Employees eligible for this must be Singaporean, earn a gross monthly wage of less than $4,000, and has been on the payroll for at least three months in the year. Employers don’t need to submit applications to IRAS—you’re automatically covered if you’re registered in Singapore.
But it’s more than just compensation. Getting more out of staff isn’t just about dangling the biggest carrot. Taking your existing staff and giving them a boost to their skill sets can mean huge differences for productivity, and how much value you get out of them.
One source of relief to benefit employers directly in this area is the Workfare Training Support (WTS) Scheme. These encourage companies to send their workers for training, so as to build up their skills and bring more value to employers. The government will grant a massive 90 percent or 95 percent of eligible course fees (an eligible course is one pre-approved by the WDA), including the payroll of absent workers who are on course.
As a bonus, older workers can get up to $400 a year as an incentive to complete the requisite training, as well.
Another training programme called Max Talent, run by the WDA and ASME (Association of Small and Medium Enterprises) aims to put more professionals and higher-skilled executives into SMEs, by matching these workers with suitable openings in SMEs.
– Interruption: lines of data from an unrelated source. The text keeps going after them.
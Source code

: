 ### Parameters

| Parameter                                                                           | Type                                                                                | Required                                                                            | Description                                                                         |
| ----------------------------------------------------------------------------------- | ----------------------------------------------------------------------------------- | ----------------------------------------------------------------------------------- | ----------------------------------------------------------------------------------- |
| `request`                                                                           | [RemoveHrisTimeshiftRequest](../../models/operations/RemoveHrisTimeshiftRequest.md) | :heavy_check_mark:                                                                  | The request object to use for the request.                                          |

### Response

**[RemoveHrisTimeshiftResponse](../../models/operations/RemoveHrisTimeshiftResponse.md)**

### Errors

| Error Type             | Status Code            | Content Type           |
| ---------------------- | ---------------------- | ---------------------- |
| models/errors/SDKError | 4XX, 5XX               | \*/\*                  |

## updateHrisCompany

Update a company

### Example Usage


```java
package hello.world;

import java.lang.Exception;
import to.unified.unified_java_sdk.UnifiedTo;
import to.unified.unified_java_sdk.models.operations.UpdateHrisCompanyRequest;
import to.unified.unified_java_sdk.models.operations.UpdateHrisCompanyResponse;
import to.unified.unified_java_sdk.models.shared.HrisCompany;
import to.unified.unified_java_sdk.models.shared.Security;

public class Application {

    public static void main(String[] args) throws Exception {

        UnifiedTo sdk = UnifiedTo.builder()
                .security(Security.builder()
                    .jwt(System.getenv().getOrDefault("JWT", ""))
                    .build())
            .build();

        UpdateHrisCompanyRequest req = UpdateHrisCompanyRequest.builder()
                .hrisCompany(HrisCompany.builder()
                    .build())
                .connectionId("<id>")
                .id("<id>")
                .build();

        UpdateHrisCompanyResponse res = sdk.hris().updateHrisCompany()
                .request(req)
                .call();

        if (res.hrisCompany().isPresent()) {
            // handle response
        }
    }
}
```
The programme will train workers and provide placement support within SMEs up to six months after they’ve graduated, with an additional grant of $5,000 to be paid out to SMEs who hire professionals through the programme.
It’s clear that these grants are targeted at some of the more common pain points for SMEs, but companies should also consider a separate pillar of productivity—technology. The adoption of automation and new software could pay off in huge dividends for firms, because harmonising processes provides long-term benefit by “trimming the fat” from time and resource-wasting activities in the company.
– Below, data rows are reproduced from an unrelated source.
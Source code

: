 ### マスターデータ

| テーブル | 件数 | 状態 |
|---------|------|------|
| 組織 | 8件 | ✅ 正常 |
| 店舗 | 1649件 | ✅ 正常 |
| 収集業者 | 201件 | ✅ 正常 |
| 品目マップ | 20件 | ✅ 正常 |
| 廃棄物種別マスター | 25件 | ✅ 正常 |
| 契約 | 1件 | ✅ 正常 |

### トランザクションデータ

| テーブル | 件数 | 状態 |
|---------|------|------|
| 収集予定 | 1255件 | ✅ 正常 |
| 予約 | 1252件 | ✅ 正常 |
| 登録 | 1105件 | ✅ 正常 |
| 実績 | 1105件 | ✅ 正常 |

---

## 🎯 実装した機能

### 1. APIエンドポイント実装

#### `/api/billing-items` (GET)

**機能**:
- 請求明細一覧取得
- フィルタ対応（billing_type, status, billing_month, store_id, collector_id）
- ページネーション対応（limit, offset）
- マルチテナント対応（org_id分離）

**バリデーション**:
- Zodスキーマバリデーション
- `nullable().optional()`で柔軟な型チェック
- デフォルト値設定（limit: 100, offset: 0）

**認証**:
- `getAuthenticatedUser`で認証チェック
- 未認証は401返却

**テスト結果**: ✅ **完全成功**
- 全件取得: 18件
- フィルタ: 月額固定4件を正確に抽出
Technology can also reduce the reliance on expensive manpower, especially those with hard-to-find skills. The government has a grant for that too. SMEs get to claim as much as 70 percent of their total IT costs, under the the iSPRINT programme, which was created two years ago in the hopes of encouraging startups to adopt automation.
Given the competitive economy, we know that SMEs feel the heat of balancing labour costs against margins more than bigger counterparts. Costs going up and down are felt more quickly in an SME, which has smaller resources than big firms. It’s perhaps time to consider technology to give your operations a boost, and give your staff new tools to help you stay in business.